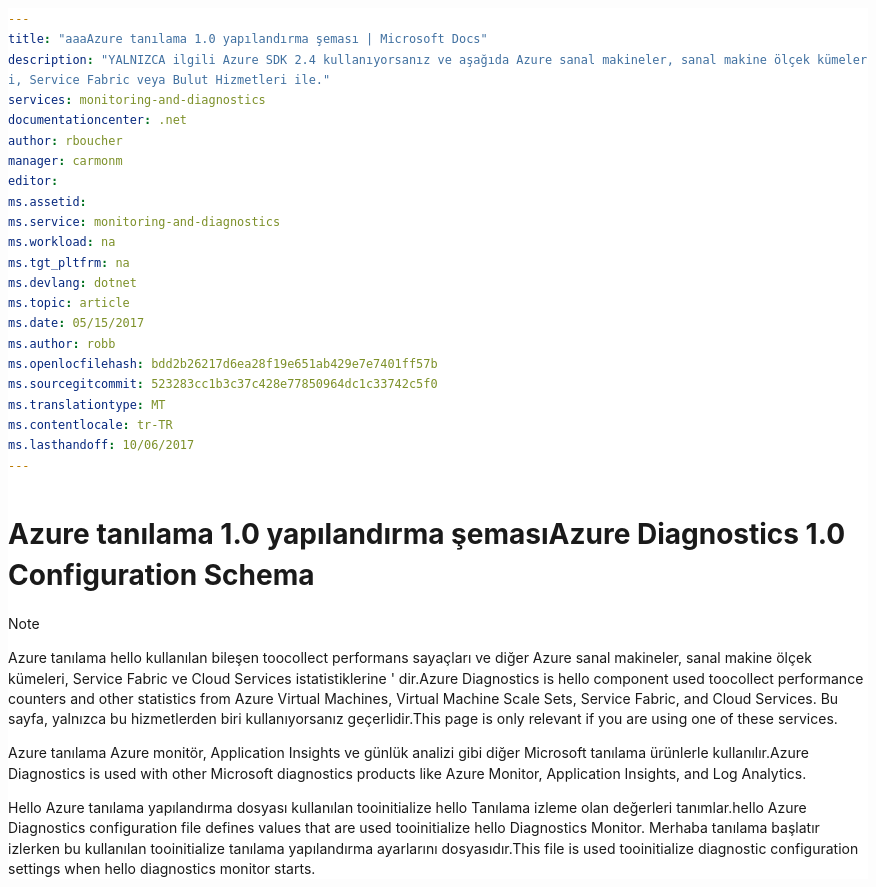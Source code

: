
 ```yaml
---
title: "aaaAzure tanılama 1.0 yapılandırma şeması | Microsoft Docs"
description: "YALNIZCA ilgili Azure SDK 2.4 kullanıyorsanız ve aşağıda Azure sanal makineler, sanal makine ölçek kümeleri, Service Fabric veya Bulut Hizmetleri ile."
services: monitoring-and-diagnostics
documentationcenter: .net
author: rboucher
manager: carmonm
editor: 
ms.assetid: 
ms.service: monitoring-and-diagnostics
ms.workload: na
ms.tgt_pltfrm: na
ms.devlang: dotnet
ms.topic: article
ms.date: 05/15/2017
ms.author: robb
ms.openlocfilehash: bdd2b26217d6ea28f19e651ab429e7e7401ff57b
ms.sourcegitcommit: 523283cc1b3c37c428e77850964dc1c33742c5f0
ms.translationtype: MT
ms.contentlocale: tr-TR
ms.lasthandoff: 10/06/2017
---
```

# <a name="azure-diagnostics-10-configuration-schema"></a><span data-ttu-id="f2713-103">Azure tanılama 1.0 yapılandırma şeması</span><span class="sxs-lookup"><span data-stu-id="f2713-103">Azure Diagnostics 1.0 Configuration Schema</span></span>
> [!NOTE]
> <span data-ttu-id="f2713-104">Azure tanılama hello kullanılan bileşen toocollect performans sayaçları ve diğer Azure sanal makineler, sanal makine ölçek kümeleri, Service Fabric ve Cloud Services istatistiklerine ' dir.</span><span class="sxs-lookup"><span data-stu-id="f2713-104">Azure Diagnostics is hello component used toocollect performance counters and other statistics from Azure Virtual Machines, Virtual Machine Scale Sets, Service Fabric, and Cloud Services.</span></span>  <span data-ttu-id="f2713-105">Bu sayfa, yalnızca bu hizmetlerden biri kullanıyorsanız geçerlidir.</span><span class="sxs-lookup"><span data-stu-id="f2713-105">This page is only relevant if you are using one of these services.</span></span>
>

<span data-ttu-id="f2713-106">Azure tanılama Azure monitör, Application Insights ve günlük analizi gibi diğer Microsoft tanılama ürünlerle kullanılır.</span><span class="sxs-lookup"><span data-stu-id="f2713-106">Azure Diagnostics is used with other Microsoft diagnostics products like Azure Monitor, Application Insights, and Log Analytics.</span></span>

<span data-ttu-id="f2713-107">Hello Azure tanılama yapılandırma dosyası kullanılan tooinitialize hello Tanılama izleme olan değerleri tanımlar.</span><span class="sxs-lookup"><span data-stu-id="f2713-107">hello Azure Diagnostics configuration file defines values that are used tooinitialize hello Diagnostics Monitor.</span></span> <span data-ttu-id="f2713-108">Merhaba tanılama başlatır izlerken bu kullanılan tooinitialize tanılama yapılandırma ayarlarını dosyasıdır.</span><span class="sxs-lookup"><span data-stu-id="f2713-108">This file is used tooinitialize diagnostic configuration settings when hello diagnostics monitor starts.</span></span>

Assignment: Using the data above, return each line that includes the word "services".

Result for this exercise:
services: monitoring-and-diagnostics
> <span data-ttu-id="f2713-104">Azure tanılama hello kullanılan bileşen toocollect performans sayaçları ve diğer Azure sanal makineler, sanal makine ölçek kümeleri, Service Fabric ve Cloud Services istatistiklerine ' dir.</span><span class="sxs-lookup"><span data-stu-id="f2713-104">Azure Diagnostics is hello component used toocollect performance counters and other statistics from Azure Virtual Machines, Virtual Machine Scale Sets, Service Fabric, and Cloud Services.</span></span>  <span data-ttu-id="f2713-105">Bu sayfa, yalnızca bu hizmetlerden biri kullanıyorsanız geçerlidir.</span><span class="sxs-lookup"><span data-stu-id="f2713-105">This page is only relevant if you are using one of these services.</span></span>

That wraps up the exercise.